• **About this exercise**
The job is to find each line of the records below that includes the word "with" and copy it.

Saved entries:
□ □ □ □

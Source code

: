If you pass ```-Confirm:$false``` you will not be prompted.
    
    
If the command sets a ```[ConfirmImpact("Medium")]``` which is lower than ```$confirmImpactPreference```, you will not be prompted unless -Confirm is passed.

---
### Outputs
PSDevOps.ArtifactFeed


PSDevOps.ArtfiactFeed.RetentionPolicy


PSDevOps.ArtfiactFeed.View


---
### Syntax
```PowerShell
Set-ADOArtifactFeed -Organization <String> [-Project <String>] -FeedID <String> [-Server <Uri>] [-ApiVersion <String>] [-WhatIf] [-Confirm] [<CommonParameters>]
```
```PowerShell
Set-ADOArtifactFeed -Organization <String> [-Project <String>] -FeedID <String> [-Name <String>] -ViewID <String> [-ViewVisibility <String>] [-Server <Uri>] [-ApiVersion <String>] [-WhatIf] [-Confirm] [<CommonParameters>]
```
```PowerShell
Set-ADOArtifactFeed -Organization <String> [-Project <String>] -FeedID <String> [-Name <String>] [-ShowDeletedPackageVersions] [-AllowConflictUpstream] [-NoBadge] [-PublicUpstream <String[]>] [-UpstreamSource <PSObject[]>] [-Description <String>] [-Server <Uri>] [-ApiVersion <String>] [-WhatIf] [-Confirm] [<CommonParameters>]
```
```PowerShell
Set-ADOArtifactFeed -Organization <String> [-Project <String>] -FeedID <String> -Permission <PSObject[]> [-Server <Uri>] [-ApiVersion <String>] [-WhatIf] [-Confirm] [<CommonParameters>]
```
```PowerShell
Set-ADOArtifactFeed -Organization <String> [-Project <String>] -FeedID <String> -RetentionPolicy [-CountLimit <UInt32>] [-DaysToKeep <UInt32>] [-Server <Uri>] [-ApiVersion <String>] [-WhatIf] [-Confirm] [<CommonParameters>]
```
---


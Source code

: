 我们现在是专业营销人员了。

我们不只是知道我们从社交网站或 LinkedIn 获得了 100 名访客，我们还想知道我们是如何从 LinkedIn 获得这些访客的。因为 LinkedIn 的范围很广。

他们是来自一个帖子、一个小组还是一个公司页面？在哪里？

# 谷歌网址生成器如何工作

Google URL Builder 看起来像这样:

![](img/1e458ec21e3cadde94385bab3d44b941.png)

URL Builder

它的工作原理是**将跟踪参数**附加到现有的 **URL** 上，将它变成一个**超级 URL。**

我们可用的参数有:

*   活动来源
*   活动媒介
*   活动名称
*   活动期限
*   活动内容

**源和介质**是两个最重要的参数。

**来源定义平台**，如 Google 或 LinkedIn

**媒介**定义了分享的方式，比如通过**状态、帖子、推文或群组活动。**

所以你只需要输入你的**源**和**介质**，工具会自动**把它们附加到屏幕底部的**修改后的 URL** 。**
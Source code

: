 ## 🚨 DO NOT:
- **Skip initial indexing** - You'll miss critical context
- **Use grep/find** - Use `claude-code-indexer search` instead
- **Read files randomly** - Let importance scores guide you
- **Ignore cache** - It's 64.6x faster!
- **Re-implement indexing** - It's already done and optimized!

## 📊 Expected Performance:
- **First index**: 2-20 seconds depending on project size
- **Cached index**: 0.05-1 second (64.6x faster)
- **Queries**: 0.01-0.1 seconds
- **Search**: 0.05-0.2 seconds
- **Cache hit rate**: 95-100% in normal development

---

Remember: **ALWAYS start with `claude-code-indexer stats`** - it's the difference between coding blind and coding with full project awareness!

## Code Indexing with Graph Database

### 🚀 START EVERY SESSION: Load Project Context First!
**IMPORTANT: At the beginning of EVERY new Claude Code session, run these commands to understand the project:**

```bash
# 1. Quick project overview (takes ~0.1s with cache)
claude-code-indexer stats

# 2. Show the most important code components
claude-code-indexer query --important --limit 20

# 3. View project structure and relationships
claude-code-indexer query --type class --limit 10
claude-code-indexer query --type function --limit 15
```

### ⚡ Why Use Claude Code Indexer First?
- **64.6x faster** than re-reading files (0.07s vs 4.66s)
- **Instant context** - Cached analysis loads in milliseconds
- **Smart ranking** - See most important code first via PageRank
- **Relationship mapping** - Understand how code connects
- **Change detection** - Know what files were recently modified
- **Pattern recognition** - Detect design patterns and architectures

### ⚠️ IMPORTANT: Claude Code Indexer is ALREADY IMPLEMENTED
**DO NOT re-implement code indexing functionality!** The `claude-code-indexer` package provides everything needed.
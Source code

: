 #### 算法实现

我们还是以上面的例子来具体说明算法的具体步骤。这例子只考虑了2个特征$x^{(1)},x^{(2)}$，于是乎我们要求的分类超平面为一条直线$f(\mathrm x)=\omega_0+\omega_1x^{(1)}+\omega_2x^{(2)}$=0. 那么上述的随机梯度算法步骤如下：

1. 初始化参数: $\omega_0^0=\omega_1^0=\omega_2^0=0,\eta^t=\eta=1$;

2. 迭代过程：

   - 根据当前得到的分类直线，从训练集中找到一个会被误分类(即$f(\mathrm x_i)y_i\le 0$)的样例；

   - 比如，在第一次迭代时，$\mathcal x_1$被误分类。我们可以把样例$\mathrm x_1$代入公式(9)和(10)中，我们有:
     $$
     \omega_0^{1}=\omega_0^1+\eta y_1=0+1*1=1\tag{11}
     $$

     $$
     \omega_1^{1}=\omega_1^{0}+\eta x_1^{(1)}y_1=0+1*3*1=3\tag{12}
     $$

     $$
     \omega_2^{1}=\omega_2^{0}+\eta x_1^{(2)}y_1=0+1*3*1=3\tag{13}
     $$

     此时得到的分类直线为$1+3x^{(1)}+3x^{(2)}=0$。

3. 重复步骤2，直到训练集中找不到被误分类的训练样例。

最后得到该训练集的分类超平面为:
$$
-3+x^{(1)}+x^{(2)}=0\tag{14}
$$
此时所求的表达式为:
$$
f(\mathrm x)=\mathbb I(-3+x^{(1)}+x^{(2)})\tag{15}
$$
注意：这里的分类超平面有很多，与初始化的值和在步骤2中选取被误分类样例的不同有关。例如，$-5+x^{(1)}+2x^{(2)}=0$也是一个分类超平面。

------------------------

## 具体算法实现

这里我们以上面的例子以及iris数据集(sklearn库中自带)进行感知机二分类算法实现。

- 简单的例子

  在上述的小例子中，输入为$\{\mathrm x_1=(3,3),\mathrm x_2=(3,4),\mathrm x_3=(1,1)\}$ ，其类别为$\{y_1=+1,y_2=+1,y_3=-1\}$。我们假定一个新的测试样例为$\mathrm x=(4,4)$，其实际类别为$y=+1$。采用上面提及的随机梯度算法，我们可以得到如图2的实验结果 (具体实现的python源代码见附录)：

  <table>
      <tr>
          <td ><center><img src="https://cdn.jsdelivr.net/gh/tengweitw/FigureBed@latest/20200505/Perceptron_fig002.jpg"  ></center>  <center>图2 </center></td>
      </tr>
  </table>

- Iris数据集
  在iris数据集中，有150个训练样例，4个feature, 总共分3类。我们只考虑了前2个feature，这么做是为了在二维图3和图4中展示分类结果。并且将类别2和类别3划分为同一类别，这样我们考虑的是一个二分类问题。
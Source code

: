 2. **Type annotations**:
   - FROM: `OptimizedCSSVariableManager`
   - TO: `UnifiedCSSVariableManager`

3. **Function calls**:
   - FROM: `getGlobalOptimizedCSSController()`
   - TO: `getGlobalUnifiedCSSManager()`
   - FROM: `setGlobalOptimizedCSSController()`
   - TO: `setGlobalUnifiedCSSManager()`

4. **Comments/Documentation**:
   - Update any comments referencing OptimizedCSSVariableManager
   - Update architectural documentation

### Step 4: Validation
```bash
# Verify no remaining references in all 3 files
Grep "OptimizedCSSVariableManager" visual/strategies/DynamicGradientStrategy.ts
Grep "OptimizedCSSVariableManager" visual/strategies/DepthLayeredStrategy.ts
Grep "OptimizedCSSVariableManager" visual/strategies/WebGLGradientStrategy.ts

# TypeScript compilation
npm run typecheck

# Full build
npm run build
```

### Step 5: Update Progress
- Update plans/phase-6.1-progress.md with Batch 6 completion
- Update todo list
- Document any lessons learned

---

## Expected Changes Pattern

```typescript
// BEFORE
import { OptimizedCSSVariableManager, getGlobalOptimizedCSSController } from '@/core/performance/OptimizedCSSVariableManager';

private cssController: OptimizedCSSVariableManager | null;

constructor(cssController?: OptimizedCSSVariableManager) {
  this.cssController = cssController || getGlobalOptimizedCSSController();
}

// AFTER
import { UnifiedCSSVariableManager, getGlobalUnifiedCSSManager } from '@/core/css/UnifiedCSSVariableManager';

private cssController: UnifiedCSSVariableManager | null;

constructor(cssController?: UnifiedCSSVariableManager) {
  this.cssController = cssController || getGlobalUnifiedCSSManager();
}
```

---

□ □ □ □

• **Answer space**
Remember: **ALWAYS start with `claude-code-indexer stats`** - it's the difference between coding blind and coding with full project awareness!
## Code Indexing with Graph Database
# 1. Quick project overview (takes ~0.1s with cache)
- Update plans/phase-6.1-progress.md with Batch 6 completion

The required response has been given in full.